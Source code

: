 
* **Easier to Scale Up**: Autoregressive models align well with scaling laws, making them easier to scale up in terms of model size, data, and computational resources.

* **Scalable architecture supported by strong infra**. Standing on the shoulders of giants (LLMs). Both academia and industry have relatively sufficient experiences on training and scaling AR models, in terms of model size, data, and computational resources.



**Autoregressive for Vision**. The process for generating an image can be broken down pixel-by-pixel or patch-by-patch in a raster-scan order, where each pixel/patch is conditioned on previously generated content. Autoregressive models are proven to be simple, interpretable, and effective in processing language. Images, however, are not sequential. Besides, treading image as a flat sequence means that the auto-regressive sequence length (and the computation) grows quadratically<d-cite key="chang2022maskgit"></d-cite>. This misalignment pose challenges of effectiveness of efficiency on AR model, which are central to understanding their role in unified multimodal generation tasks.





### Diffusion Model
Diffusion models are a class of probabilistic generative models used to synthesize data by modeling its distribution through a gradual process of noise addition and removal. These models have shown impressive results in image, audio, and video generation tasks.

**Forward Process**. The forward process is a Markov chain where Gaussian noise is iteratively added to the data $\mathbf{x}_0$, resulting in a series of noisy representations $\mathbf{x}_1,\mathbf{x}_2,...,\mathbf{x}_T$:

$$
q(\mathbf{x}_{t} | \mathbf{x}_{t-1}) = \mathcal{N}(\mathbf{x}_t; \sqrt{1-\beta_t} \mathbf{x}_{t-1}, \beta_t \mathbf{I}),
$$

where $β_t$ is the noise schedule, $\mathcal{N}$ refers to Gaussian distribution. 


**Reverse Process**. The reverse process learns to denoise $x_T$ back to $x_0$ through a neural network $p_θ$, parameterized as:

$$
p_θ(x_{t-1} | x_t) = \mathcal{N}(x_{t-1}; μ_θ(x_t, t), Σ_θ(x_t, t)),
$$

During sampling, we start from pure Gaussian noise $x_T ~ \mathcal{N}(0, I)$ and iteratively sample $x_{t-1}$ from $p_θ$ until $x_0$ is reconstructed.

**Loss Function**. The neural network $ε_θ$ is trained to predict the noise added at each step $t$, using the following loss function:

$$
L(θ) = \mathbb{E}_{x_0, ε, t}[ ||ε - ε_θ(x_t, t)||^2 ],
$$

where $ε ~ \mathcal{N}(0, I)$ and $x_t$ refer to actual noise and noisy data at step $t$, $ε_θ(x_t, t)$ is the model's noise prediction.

..............................

§ **About this exercise**: Take each line in the listing that has the word "distribution" and copy it.

§ **Exercise response**:
Diffusion models are a class of probabilistic generative models used to synthesize data by modeling its distribution through a gradual process of noise addition and removal. These models have shown impressive results in image, audio, and video generation tasks.
where $β_t$ is the noise schedule, $\mathcal{N}$ refers to Gaussian distribution. 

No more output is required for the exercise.